Back-to-school preparation tips for parents

Children take their cue from their parents. If parents are calm, reassuring, optimistic, and supportive, children will feel both confident and competent.

It is important when preparing our children for the first day of school to plan ahead. Children want to fit in – so parents must begin at the beginning, and first find out what inoculations are needed, what the dress code is so they can have all the required clothing, back-packs, lunch boxes, and equipments purchased in advance. No last minute shopping; it only adds to stress at an already anxious time for both parents and children alike.

Children will experience separation anxiety and so will parents. Therefore, it is so important for parents to take the lead and parent – not burdening their children with their own anxieties. Be honest with your children; talk to them about their fears; and listen with empathy. Children will tell you everything.

  • Next visit your child’s school at least one week in advance. Let your child get familiar with their classroom, the hallways, and important offices such as the nurse and principal.
  • Practice and rehearse their classroom schedule. Don’t over program your children with activities.

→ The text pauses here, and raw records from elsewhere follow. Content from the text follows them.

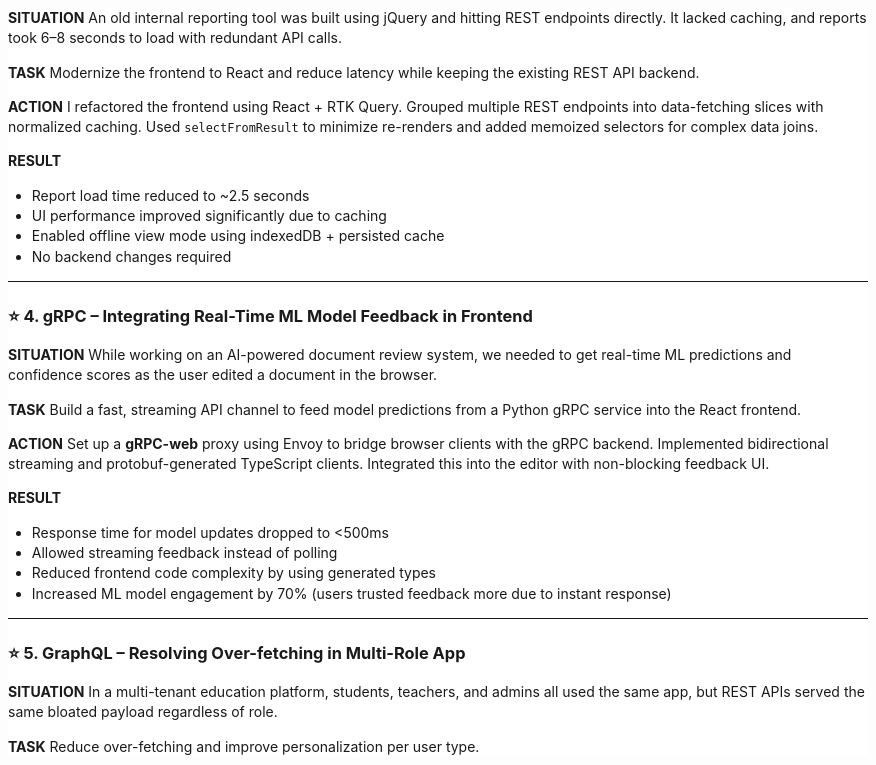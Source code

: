 **SITUATION**
An old internal reporting tool was built using jQuery and hitting REST endpoints directly. It lacked caching, and reports took 6–8 seconds to load with redundant API calls.

**TASK**
Modernize the frontend to React and reduce latency while keeping the existing REST API backend.

**ACTION**
I refactored the frontend using React + RTK Query. Grouped multiple REST endpoints into data-fetching slices with normalized caching. Used `selectFromResult` to minimize re-renders and added memoized selectors for complex data joins.

**RESULT**

* Report load time reduced to \~2.5 seconds
* UI performance improved significantly due to caching
* Enabled offline view mode using indexedDB + persisted cache
* No backend changes required

---

### ⭐ 4. **gRPC – Integrating Real-Time ML Model Feedback in Frontend**

**SITUATION**
While working on an AI-powered document review system, we needed to get real-time ML predictions and confidence scores as the user edited a document in the browser.

**TASK**
Build a fast, streaming API channel to feed model predictions from a Python gRPC service into the React frontend.

**ACTION**
Set up a **gRPC-web** proxy using Envoy to bridge browser clients with the gRPC backend. Implemented bidirectional streaming and protobuf-generated TypeScript clients. Integrated this into the editor with non-blocking feedback UI.

**RESULT**

* Response time for model updates dropped to <500ms
* Allowed streaming feedback instead of polling
* Reduced frontend code complexity by using generated types
* Increased ML model engagement by 70% (users trusted feedback more due to instant response)

---

### ⭐ 5. **GraphQL – Resolving Over-fetching in Multi-Role App**

**SITUATION**
In a multi-tenant education platform, students, teachers, and admins all used the same app, but REST APIs served the same bloated payload regardless of role.

**TASK**
Reduce over-fetching and improve personalization per user type.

Allow them time for homework, and allow them free time to play and work off steam.
  • Find out if there are any friends, relatives or neighbors in their class; if not, contact one or two of the parents in your child’s class and set up a play-day in advance of the first day of school. Knowing a child or buddy-system helps the transition to move more smoothly.
  • Do your homework; talk to the teacher, the nurse, the guidance counselor, and the principal. Show both your interest and your goodwill. Tell them of any concerns you have in regard to your children’s health, and apprise them of any learning problems in advance.
  • Send your child to school with a picture of you and your spouse or family picture – including siblings. This can be a touchstone that they can reach for when feeling uncomfortable or insecure.
  • Start a bedtime schedule one week in advance of school so that your child gets at least ten hours of sleep at night. As an adult, we know how cranky we get when we are tired, and so do our children. Remember that they don’t have our coping skills.
  • Be reliable; be on time. It is important to take your child to school in the morning on time, and that means having a good breakfast, a good visit and no rushing. Be there at the end of school on time, so that they can count on you to show up when you say you will. This builds self-actualization in your child. If they can count on you, they will count on themselves and they will learn to trust others.
  • Safety first is a very important part of the first day of school, including teaching your child the proper way in advance to deal with bullies by reporting them to either a teacher or counselor. You want your children to know traffic safety, as well as physical safety. That means to partner with your neighbors and the school to give age-appropriate and balanced information to your children about strangers and how to protect themselves from – yes – things even like abduction. Young children should know their name, how to spell it, they’re telephone number and the number of a safe and responsible adult that is designated by their parents. Also do not label your children, their clothes, or their lunchboxes. That makes them easy targets for unsavory characters.
  • Talk with your children about their feelings and invite them to participate in a conversation that gives them some sense of control. Never embarrass, discount or demean your children’s feelings. Ask them how they would like to be helped in this transition – what things parents can do and they can do as partners to make the first day of school a pleasant beginning. This is called the empathetic process, and if you invest children in the discussion, they are more likely to follow a smooth outcome and go happily to school. It is important to be honest with your children and tell them you will miss them too – and that they will like school because it will give them new and exciting experiences. Be empathetic, be compassionate and be firm. Nurture your children, meet their needs and be reliable. You can’t spoil your children with love.